Retype every line below precisely as it appears.

═══ Record set ═══

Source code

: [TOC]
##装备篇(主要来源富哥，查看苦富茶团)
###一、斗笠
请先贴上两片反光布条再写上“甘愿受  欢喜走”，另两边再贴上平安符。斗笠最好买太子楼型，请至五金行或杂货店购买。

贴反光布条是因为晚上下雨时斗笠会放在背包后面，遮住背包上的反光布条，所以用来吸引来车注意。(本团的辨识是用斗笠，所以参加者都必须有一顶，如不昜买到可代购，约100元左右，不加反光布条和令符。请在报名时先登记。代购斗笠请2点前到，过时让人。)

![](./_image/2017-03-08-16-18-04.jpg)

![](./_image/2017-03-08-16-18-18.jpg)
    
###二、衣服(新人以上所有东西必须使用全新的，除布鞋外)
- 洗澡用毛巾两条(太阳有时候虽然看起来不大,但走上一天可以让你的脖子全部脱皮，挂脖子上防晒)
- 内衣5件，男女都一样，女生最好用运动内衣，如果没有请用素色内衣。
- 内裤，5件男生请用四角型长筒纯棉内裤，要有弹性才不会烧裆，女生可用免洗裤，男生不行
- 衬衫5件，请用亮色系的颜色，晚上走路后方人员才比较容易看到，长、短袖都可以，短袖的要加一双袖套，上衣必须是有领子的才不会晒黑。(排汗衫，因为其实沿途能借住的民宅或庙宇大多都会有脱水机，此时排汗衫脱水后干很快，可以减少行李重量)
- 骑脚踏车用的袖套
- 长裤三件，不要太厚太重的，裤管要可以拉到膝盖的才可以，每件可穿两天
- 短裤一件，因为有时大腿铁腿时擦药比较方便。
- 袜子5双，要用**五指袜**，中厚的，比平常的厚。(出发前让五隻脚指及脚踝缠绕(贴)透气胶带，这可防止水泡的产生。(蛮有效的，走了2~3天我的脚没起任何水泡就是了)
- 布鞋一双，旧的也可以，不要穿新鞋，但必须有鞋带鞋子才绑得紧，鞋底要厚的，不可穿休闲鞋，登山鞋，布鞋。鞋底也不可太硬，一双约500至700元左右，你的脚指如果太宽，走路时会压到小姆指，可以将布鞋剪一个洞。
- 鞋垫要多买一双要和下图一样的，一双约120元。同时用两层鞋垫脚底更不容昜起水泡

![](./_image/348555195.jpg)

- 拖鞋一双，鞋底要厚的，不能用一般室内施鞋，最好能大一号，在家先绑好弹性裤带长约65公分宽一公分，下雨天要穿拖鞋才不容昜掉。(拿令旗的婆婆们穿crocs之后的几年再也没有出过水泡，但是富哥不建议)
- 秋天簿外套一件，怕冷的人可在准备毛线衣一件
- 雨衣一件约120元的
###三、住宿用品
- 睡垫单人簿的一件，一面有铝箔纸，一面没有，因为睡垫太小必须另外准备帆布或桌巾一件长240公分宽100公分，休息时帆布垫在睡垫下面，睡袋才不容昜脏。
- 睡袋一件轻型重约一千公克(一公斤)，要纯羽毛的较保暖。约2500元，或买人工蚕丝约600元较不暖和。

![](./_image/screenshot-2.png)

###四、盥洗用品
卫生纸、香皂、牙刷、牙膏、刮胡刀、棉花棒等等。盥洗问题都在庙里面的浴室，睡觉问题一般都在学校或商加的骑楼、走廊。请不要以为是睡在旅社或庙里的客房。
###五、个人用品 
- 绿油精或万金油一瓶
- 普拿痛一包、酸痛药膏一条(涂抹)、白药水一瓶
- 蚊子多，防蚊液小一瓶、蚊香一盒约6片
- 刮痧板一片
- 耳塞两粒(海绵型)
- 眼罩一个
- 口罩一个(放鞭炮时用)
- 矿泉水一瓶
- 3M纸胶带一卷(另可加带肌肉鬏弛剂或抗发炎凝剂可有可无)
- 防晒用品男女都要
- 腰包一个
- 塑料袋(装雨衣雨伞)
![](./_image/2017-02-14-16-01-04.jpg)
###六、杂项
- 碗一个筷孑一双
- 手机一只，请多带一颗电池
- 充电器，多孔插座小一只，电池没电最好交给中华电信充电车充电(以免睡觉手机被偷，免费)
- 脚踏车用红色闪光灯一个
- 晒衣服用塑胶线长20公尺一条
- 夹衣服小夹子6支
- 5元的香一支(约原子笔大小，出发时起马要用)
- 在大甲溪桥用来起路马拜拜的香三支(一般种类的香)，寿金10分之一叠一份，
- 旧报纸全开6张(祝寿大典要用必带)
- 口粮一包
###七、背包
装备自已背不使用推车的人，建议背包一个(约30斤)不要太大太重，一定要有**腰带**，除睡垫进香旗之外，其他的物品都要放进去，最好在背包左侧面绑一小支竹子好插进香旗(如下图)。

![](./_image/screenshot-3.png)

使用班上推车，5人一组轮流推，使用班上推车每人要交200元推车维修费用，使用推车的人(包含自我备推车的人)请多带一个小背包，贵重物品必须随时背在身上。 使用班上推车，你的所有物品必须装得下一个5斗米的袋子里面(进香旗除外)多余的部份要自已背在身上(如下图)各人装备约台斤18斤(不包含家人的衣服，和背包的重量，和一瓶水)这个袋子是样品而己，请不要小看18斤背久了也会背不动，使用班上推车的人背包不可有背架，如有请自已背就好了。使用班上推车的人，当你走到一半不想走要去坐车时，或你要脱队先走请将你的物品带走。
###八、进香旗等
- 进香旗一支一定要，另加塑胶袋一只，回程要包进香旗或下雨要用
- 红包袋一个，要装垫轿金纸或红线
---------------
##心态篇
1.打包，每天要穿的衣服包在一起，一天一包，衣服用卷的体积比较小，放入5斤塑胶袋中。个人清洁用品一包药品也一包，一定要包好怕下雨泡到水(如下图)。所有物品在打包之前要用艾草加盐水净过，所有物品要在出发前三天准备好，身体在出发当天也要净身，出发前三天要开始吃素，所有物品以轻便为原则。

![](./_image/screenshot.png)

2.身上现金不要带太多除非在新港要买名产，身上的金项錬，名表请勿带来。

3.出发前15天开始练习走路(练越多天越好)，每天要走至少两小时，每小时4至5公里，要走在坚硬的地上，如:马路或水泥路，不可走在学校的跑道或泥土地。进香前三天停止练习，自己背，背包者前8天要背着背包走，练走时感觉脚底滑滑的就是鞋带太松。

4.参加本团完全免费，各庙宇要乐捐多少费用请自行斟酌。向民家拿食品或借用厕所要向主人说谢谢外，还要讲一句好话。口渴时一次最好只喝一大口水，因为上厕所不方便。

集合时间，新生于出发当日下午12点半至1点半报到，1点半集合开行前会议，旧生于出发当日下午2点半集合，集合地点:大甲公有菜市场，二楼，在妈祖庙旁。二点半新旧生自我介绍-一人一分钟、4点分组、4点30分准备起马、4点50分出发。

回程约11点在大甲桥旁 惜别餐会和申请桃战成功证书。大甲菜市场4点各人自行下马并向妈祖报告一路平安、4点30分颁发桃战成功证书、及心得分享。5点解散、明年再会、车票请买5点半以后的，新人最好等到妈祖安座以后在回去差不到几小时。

═══

**Written response**
Source code

: [TOC]
##装备篇(主要来源富哥，查看苦富茶团)
###一、斗笠
请先贴上两片反光布条再写上“甘愿受  欢喜走”，另两边再贴上平安符。斗笠最好买太子楼型，请至五金行或杂货店购买。

贴反光布条是因为晚上下雨时斗笠会放在背包后面，遮住背包上的反光布条，所以用来吸引来车注意。(本团的辨识是用斗笠，所以参加者都必须有一顶，如不昜买到可代购，约100元左右，不加反光布条和令符。请在报名时先登记。代购斗笠请2点前到，过时让人。)

![](./_image/2017-03-08-16-18-04.jpg)

![](./_image/2017-03-08-16-18-18.jpg)
    
###二、衣服(新人以上所有东西必须使用全新的，除布鞋外)
- 洗澡用毛巾两条(太阳有时候虽然看起来不大,但走上一天可以让你的脖子全部脱皮，挂脖子上防晒)
- 内衣5件，男女都一样，女生最好用运动内衣，如果没有请用素色内衣。
- 内裤，5件男生请用四角型长筒纯棉内裤，要有弹性才不会烧裆，女生可用免洗裤，男生不行
- 衬衫5件，请用亮色系的颜色，晚上走路后方人员才比较容易看到，长、短袖都可以，短袖的要加一双袖套，上衣必须是有领子的才不会晒黑。(排汗衫，因为其实沿途能借住的民宅或庙宇大多都会有脱水机，此时排汗衫脱水后干很快，可以减少行李重量)
- 骑脚踏车用的袖套
- 长裤三件，不要太厚太重的，裤管要可以拉到膝盖的才可以，每件可穿两天
- 短裤一件，因为有时大腿铁腿时擦药比较方便。
- 袜子5双，要用**五指袜**，中厚的，比平常的厚。(出发前让五隻脚指及脚踝缠绕(贴)透气胶带，这可防止水泡的产生。(蛮有效的，走了2~3天我的脚没起任何水泡就是了)
- 布鞋一双，旧的也可以，不要穿新鞋，但必须有鞋带鞋子才绑得紧，鞋底要厚的，不可穿休闲鞋，登山鞋，布鞋。鞋底也不可太硬，一双约500至700元左右，你的脚指如果太宽，走路时会压到小姆指，可以将布鞋剪一个洞。
- 鞋垫要多买一双要和下图一样的，一双约120元。同时用两层鞋垫脚底更不容昜起水泡

![](./_image/348555195.jpg)

- 拖鞋一双，鞋底要厚的，不能用一般室内施鞋，最好能大一号，在家先绑好弹性裤带长约65公分宽一公分，下雨天要穿拖鞋才不容昜掉。(拿令旗的婆婆们穿crocs之后的几年再也没有出过水泡，但是富哥不建议)
- 秋天簿外套一件，怕冷的人可在准备毛线衣一件
- 雨衣一件约120元的
###三、住宿用品
- 睡垫单人簿的一件，一面有铝箔纸，一面没有，因为睡垫太小必须另外准备帆布或桌巾一件长240公分宽100公分，休息时帆布垫在睡垫下面，睡袋才不容昜脏。
- 睡袋一件轻型重约一千公克(一公斤)，要纯羽毛的较保暖。约2500元，或买人工蚕丝约600元较不暖和。

![](./_image/screenshot-2.png)

###四、盥洗用品
卫生纸、香皂、牙刷、牙膏、刮胡刀、棉花棒等等。盥洗问题都在庙里面的浴室，睡觉问题一般都在学校或商加的骑楼、走廊。请不要以为是睡在旅社或庙里的客房。
###五、个人用品 
- 绿油精或万金油一瓶
- 普拿痛一包、酸痛药膏一条(涂抹)、白药水一瓶
- 蚊子多，防蚊液小一瓶、蚊香一盒约6片
- 刮痧板一片
- 耳塞两粒(海绵型)
- 眼罩一个
- 口罩一个(放鞭炮时用)
- 矿泉水一瓶
- 3M纸胶带一卷(另可加带肌肉鬏弛剂或抗发炎凝剂可有可无)
- 防晒用品男女都要
- 腰包一个
- 塑料袋(装雨衣雨伞)
![](./_image/2017-02-14-16-01-04.jpg)
###六、杂项
- 碗一个筷孑一双
- 手机一只，请多带一颗电池
- 充电器，多孔插座小一只，电池没电最好交给中华电信充电车充电(以免睡觉手机被偷，免费)
- 脚踏车用红色闪光灯一个
- 晒衣服用塑胶线长20公尺一条
- 夹衣服小夹子6支
- 5元的香一支(约原子笔大小，出发时起马要用)
- 在大甲溪桥用来起路马拜拜的香三支(一般种类的香)，寿金10分之一叠一份，
- 旧报纸全开6张(祝寿大典要用必带)
- 口粮一包
###七、背包
装备自已背不使用推车的人，建议背包一个(约30斤)不要太大太重，一定要有**腰带**，除睡垫进香旗之外，其他的物品都要放进去，最好在背包左侧面绑一小支竹子好插进香旗(如下图)。

![](./_image/screenshot-3.png)

使用班上推车，5人一组轮流推，使用班上推车每人要交200元推车维修费用，使用推车的人(包含自我备推车的人)请多带一个小背包，贵重物品必须随时背在身上。 使用班上推车，你的所有物品必须装得下一个5斗米的袋子里面(进香旗除外)多余的部份要自已背在身上(如下图)各人装备约台斤18斤(不包含家人的衣服，和背包的重量，和一瓶水)这个袋子是样品而己，请不要小看18斤背久了也会背不动，使用班上推车的人背包不可有背架，如有请自已背就好了。使用班上推车的人，当你走到一半不想走要去坐车时，或你要脱队先走请将你的物品带走。
###八、进香旗等
- 进香旗一支一定要，另加塑胶袋一只，回程要包进香旗或下雨要用
- 红包袋一个，要装垫轿金纸或红线
---------------
##心态篇
1.打包，每天要穿的衣服包在一起，一天一包，衣服用卷的体积比较小，放入5斤塑胶袋中。个人清洁用品一包药品也一包，一定要包好怕下雨泡到水(如下图)。所有物品在打包之前要用艾草加盐水净过，所有物品要在出发前三天准备好，身体在出发当天也要净身，出发前三天要开始吃素，所有物品以轻便为原则。

![](./_image/screenshot.png)

2.身上现金不要带太多除非在新港要买名产，身上的金项錬，名表请勿带来。

3.出发前15天开始练习走路(练越多天越好)，每天要走至少两小时，每小时4至5公里，要走在坚硬的地上，如:马路或水泥路，不可走在学校的跑道或泥土地。进香前三天停止练习，自己背，背包者前8天要背着背包走，练走时感觉脚底滑滑的就是鞋带太松。

4.参加本团完全免费，各庙宇要乐捐多少费用请自行斟酌。向民家拿食品或借用厕所要向主人说谢谢外，还要讲一句好话。口渴时一次最好只喝一大口水，因为上厕所不方便。

集合时间，新生于出发当日下午12点半至1点半报到，1点半集合开行前会议，旧生于出发当日下午2点半集合，集合地点:大甲公有菜市场，二楼，在妈祖庙旁。二点半新旧生自我介绍-一人一分钟、4点分组、4点30分准备起马、4点50分出发。

回程约11点在大甲桥旁 惜别餐会和申请桃战成功证书。大甲菜市场4点各人自行下马并向妈祖报告一路平安、4点30分颁发桃战成功证书、及心得分享。5点解散、明年再会、车票请买5点半以后的，新人最好等到妈祖安座以后在回去差不到几小时。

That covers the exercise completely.